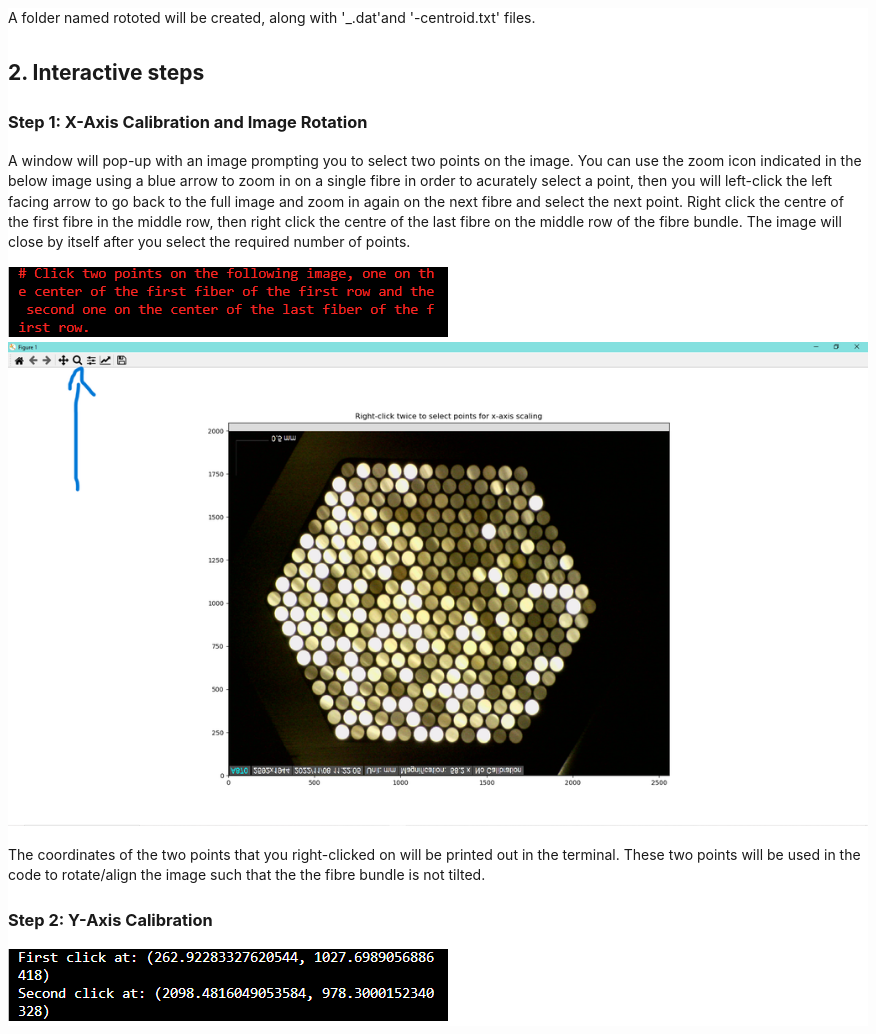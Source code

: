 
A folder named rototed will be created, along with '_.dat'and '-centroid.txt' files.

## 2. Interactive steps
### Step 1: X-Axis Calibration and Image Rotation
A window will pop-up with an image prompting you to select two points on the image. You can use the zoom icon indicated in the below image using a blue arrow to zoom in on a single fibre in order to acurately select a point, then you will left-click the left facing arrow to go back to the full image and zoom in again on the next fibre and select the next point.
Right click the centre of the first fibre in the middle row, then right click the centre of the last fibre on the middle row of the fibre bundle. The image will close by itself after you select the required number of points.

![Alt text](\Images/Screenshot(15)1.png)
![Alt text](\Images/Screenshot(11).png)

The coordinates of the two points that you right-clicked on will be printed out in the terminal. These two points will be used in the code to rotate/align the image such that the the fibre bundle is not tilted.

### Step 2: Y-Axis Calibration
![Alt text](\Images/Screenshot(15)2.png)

+ + + + + + +

**WORK REQUIRED**
Say how many lines in the records hold "fibre", with the number as the whole reply.

**TASK ANSWER**
3